Sunglasses for consumers with an eye for design and safety

Since the substance is also transparent, it can be tinted in any imaginable color. It is flexible, virtually indestructible, and allows for highly delicate processing. "TROGAMID CX just doesn't create any problems in everyday handling. We like to call it 'trouble-free'," says Hülsmann with a smile. Tests performed by the TÜV Rheinland testing institute have demonstrated just how sturdy the plastic made by Evonik really is. Some test series involved bouncing steel balls off TROGAMID lenses–without leaving a trace of damage. Such tests are crucial to determine the breakage safety of lenses, for example during sports, when a ball may hit a pair of glasses. Breaking glass or splintering plastic lenses would be disastrous in that case.

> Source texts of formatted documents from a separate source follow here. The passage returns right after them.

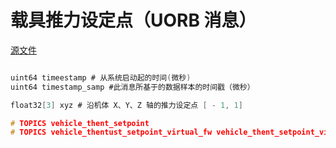 # 载具推力设定点（UORB 消息）

[源文件](https://github.com/PX4/PX4-Autopilot/blob/main/msg/VehicleThrustSetpoint.msg)

```c

uint64 timeestamp # 从系统启动起的时间(微秒)
uint64 timestamp_samp #此消息所基于的数据样本的时间戳（微秒）

float32[3] xyz # 沿机体 X、Y、Z 轴的推力设定点 [ - 1, 1] 

# TOPICS vehicle_thent_setpoint
# TOPICS vehicle_thentust_setpoint_virtual_fw vehicle_thent_setpoint_virtual_mc

```
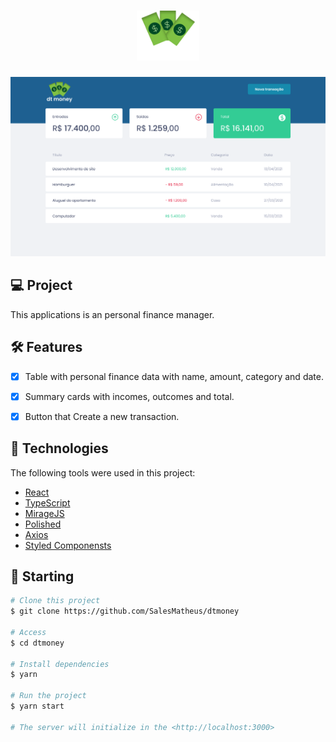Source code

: <h1 align="center">
    <img height="80" src=".github/logo2.svg" alt="Dtmoney" />
</h1>

![cover](.github/inicio.png?style=flat)


## 💻 Project

This applications is an personal finance manager.



## :hammer_and_wrench: Features

-   [X] Table with personal finance data with name, amount, category and  date.
-   [X] Summary cards with incomes, outcomes and total.
-   [X] Button that Create a new transaction.



## 🧪  Technologies

The following tools were used in this project:

- [React](https://pt-br.reactjs.org/)
- [TypeScript](https://www.typescriptlang.org/)
- [MirageJS](https://miragejs.com/)
- [Polished](https://polished.js.org/)
- [Axios](https://github.com/axios/axios)
- [Styled Componensts](https://styled-components.com/)



## 🚀 Starting

```bash
# Clone this project
$ git clone https://github.com/SalesMatheus/dtmoney

# Access
$ cd dtmoney

# Install dependencies
$ yarn

# Run the project
$ yarn start

# The server will initialize in the <http://localhost:3000>
```
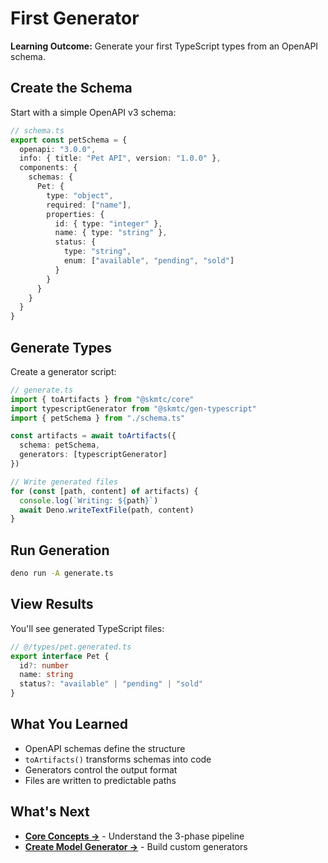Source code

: # First Generator

**Learning Outcome:** Generate your first TypeScript types from an OpenAPI schema.

## Create the Schema

Start with a simple OpenAPI v3 schema:

```typescript
// schema.ts
export const petSchema = {
  openapi: "3.0.0",
  info: { title: "Pet API", version: "1.0.0" },
  components: {
    schemas: {
      Pet: {
        type: "object",
        required: ["name"],
        properties: {
          id: { type: "integer" },
          name: { type: "string" },
          status: { 
            type: "string", 
            enum: ["available", "pending", "sold"] 
          }
        }
      }
    }
  }
}
```

## Generate Types

Create a generator script:

```typescript
// generate.ts
import { toArtifacts } from "@skmtc/core"
import typescriptGenerator from "@skmtc/gen-typescript"
import { petSchema } from "./schema.ts"

const artifacts = await toArtifacts({
  schema: petSchema,
  generators: [typescriptGenerator]
})

// Write generated files
for (const [path, content] of artifacts) {
  console.log(`Writing: ${path}`)
  await Deno.writeTextFile(path, content)
}
```

## Run Generation

```bash
deno run -A generate.ts
```

## View Results

You'll see generated TypeScript files:

```typescript
// @/types/pet.generated.ts
export interface Pet {
  id?: number
  name: string
  status?: "available" | "pending" | "sold"
}
```

## What You Learned

- OpenAPI schemas define the structure
- `toArtifacts()` transforms schemas into code
- Generators control the output format
- Files are written to predictable paths

## What's Next

- **[Core Concepts →](core-concepts.md)** - Understand the 3-phase pipeline
- **[Create Model Generator →](../how-to/create-model-generator.md)** - Build custom generators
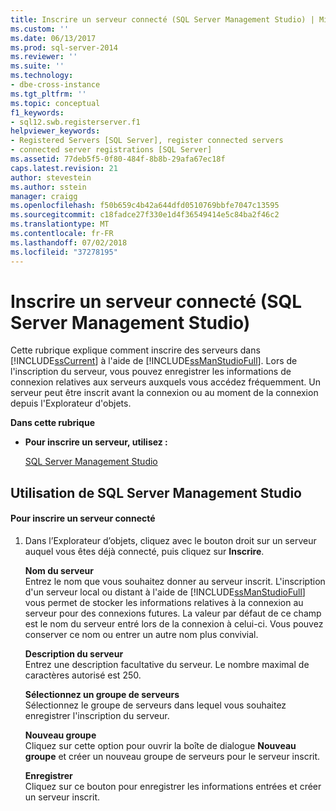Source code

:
 ```yaml
---
title: Inscrire un serveur connecté (SQL Server Management Studio) | Microsoft Docs
ms.custom: ''
ms.date: 06/13/2017
ms.prod: sql-server-2014
ms.reviewer: ''
ms.suite: ''
ms.technology:
- dbe-cross-instance
ms.tgt_pltfrm: ''
ms.topic: conceptual
f1_keywords:
- sql12.swb.registerserver.f1
helpviewer_keywords:
- Registered Servers [SQL Server], register connected servers
- connected server registrations [SQL Server]
ms.assetid: 77deb5f5-0f80-484f-8b8b-29afa67ec18f
caps.latest.revision: 21
author: stevestein
ms.author: sstein
manager: craigg
ms.openlocfilehash: f50b659c4b42a644dfd0510769bbfe7047c13595
ms.sourcegitcommit: c18fadce27f330e1d4f36549414e5c84ba2f46c2
ms.translationtype: MT
ms.contentlocale: fr-FR
ms.lasthandoff: 07/02/2018
ms.locfileid: "37278195"
---
```

# <a name="register-a-connected-server-sql-server-management-studio"></a>Inscrire un serveur connecté (SQL Server Management Studio)
  Cette rubrique explique comment inscrire des serveurs dans [!INCLUDE[ssCurrent](../../includes/sscurrent-md.md)] à l'aide de [!INCLUDE[ssManStudioFull](../../includes/ssmanstudiofull-md.md)]. Lors de l'inscription du serveur, vous pouvez enregistrer les informations de connexion relatives aux serveurs auxquels vous accédez fréquemment. Un serveur peut être inscrit avant la connexion ou au moment de la connexion depuis l'Explorateur d'objets.  
  
 **Dans cette rubrique**  
  
-   **Pour inscrire un serveur, utilisez :**  
  
     [SQL Server Management Studio](#SSMSProcedure)  
  
##  <a name="SSMSProcedure"></a> Utilisation de SQL Server Management Studio  
  
#### <a name="to-register-a-connected-server"></a>Pour inscrire un serveur connecté  
  
1.  Dans l’Explorateur d’objets, cliquez avec le bouton droit sur un serveur auquel vous êtes déjà connecté, puis cliquez sur **Inscrire**.  
  
     **Nom du serveur**  
     Entrez le nom que vous souhaitez donner au serveur inscrit. L'inscription d'un serveur local ou distant à l'aide de [!INCLUDE[ssManStudioFull](../../includes/ssmanstudiofull-md.md)] vous permet de stocker les informations relatives à la connexion au serveur pour des connexions futures. La valeur par défaut de ce champ est le nom du serveur entré lors de la connexion à celui-ci. Vous pouvez conserver ce nom ou entrer un autre nom plus convivial.  
  
     **Description du serveur**  
     Entrez une description facultative du serveur. Le nombre maximal de caractères autorisé est 250.  
  
     **Sélectionnez un groupe de serveurs**  
     Sélectionnez le groupe de serveurs dans lequel vous souhaitez enregistrer l'inscription du serveur.  
  
     **Nouveau groupe**  
     Cliquez sur cette option pour ouvrir la boîte de dialogue **Nouveau groupe** et créer un nouveau groupe de serveurs pour le serveur inscrit.  
  
     **Enregistrer**  
     Cliquez sur ce bouton pour enregistrer les informations entrées et créer un serveur inscrit.  
  
  

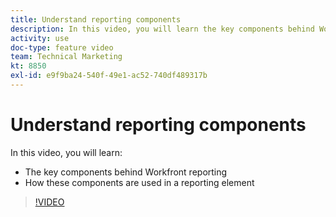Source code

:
 ```yaml
---
title: Understand reporting components
description: In this video, you will learn the key components behind Workfront reporting and how these are used in a reporting element in [!DNL Adobe Workfront].
activity: use
doc-type: feature video
team: Technical Marketing
kt: 8850
exl-id: e9f9ba24-540f-49e1-ac52-740df489317b
---
```

# Understand reporting components

In this video, you will learn:

* The key components behind Workfront reporting
* How these components are used in a reporting element

>[!VIDEO](https://video.tv.adobe.com/v/335146/?quality=12)
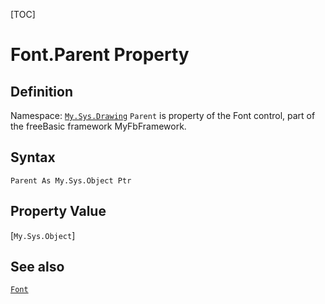 [TOC]
# Font.Parent Property

## Definition
Namespace: [`My.Sys.Drawing`](My.Sys.Drawing.md)
`Parent` is property of the Font control, part of the freeBasic framework MyFbFramework.
## Syntax
```freeBasic
Parent As My.Sys.Object Ptr
```
## Property Value
[`My.Sys.Object`]
## See also
[`Font`](Font.md)
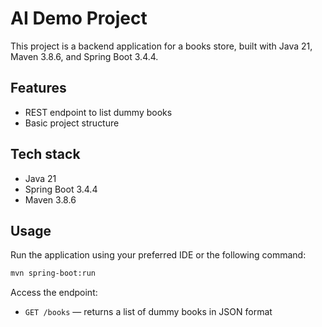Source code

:# AI Demo Project

This project is a backend application for a books store, built with Java 21, Maven 3.8.6, and Spring Boot 3.4.4.

## Features
- REST endpoint to list dummy books
- Basic project structure

## Tech stack
- Java 21
- Spring Boot 3.4.4
- Maven 3.8.6

## Usage
Run the application using your preferred IDE or the following command:

```sh
mvn spring-boot:run
```

Access the endpoint:
- `GET /books` — returns a list of dummy books in JSON format
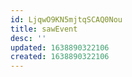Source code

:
 ```yaml
---
id: LjqwO9KN5mjtqSCAQ0Nou
title: sawEvent
desc: ''
updated: 1638890322106
created: 1638890322106
---
```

Breakage safety is particularly important for children

Breakage safety is an important issue for children's sunglasses. "Children should always wear high-quality plastic lenses and plastic eyeglass frames to effectively prevent injuries," advises Dr. Frank Holz, professor and medical director of the Ophthalmology Clinic at Bonn University Hospital. Splinters of real glass could lead to eye damage and temples that break during a fall may cause injury. Caution is advised, as the harm caused by cheap plastic toy sunglasses can do more damage than good. "Toy sunglasses are not sufficient in any case," emphasizes Holz. They become brittle after a short time and the risk of injury increases, which makes high-value plastic materials a good choice here. On the other hand, sunglasses made of plain materials generally do not offer sufficient UV protection, which is essential for children and adults, as the eye expert explains. Even though many people view sunglasses as a fashion accessory, physicians consider them indispensable to maintain ocular health, especially in the summer. "Sunglasses protect the sensitive retinal tissue of the eye, particularly in the presence of intense sunlight," says Holz.

Protection against facial skin irritation

Although sunglasses primarily protect the eyes, they also have to be gentle on the skin. During the summer heat, our faces tend to sweat more than usual, including in places where glasses touch the skin. That requires additional caution with the metallic temples of sunglasses, especially for those with nickel allergies. Even temples and nose pads that are coated with non-allergenic material may become eroded by sweat and release allergenic material, says Berlin dermatologist Dr. Jeanette Eicholtz. "Glasses made of plastic are relatively unproblematic in that regard," she advises. Nickel allergy symptoms include skin rash and itching at the contact points. Even those who are not allergic may notice red skin, particularly in the area of the nose pads. "That tends to be caused by contact pressure, possibly because the glasses weigh a little more," says Eicholtz. Conversely, that means lighter glasses made of non-allergenic TROGAMID are associated with fewer problems.